Saved entries:
_ _ _
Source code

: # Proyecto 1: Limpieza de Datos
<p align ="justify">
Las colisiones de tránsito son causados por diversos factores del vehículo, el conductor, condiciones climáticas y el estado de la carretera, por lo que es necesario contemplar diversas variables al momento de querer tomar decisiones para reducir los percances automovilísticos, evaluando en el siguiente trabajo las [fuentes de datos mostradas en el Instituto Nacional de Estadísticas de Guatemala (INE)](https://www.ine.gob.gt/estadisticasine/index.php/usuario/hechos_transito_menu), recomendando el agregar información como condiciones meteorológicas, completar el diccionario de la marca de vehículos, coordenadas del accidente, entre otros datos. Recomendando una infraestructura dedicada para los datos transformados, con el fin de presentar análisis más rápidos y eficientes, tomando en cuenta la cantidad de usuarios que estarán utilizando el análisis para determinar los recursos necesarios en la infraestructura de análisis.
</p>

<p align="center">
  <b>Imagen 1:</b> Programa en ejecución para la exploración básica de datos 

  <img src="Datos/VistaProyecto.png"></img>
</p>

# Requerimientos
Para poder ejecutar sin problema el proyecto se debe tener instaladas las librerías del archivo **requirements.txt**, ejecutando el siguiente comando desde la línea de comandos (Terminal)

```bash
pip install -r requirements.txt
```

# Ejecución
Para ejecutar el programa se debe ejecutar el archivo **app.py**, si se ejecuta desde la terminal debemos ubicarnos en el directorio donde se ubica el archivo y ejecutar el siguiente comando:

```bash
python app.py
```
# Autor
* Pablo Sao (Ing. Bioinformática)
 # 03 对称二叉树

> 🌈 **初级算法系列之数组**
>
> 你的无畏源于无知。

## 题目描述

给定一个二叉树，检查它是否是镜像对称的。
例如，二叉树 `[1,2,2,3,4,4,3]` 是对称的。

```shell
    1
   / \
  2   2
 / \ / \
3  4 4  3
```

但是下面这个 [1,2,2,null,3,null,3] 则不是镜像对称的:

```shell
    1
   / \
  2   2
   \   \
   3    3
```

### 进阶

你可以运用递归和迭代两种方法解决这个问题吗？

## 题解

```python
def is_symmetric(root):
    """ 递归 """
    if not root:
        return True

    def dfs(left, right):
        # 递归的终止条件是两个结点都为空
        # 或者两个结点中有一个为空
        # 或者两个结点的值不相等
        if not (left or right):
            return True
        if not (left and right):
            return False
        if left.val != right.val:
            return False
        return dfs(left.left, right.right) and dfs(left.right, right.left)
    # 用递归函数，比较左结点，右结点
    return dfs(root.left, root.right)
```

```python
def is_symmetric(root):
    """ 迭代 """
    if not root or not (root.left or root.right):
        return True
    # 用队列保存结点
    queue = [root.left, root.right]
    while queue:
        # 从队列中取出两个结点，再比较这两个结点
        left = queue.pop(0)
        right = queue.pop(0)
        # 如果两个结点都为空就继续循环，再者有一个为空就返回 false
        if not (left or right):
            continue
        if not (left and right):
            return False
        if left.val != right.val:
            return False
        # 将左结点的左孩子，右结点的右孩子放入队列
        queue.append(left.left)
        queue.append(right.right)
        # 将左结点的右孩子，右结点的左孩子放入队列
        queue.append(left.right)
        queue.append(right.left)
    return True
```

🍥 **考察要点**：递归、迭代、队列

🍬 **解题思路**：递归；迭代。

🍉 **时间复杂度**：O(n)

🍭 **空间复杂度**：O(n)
_ _ _
# Prompt
Consider the string "ejecutar". State how many lines of the data contain it, giving the number alone.

# Result below
2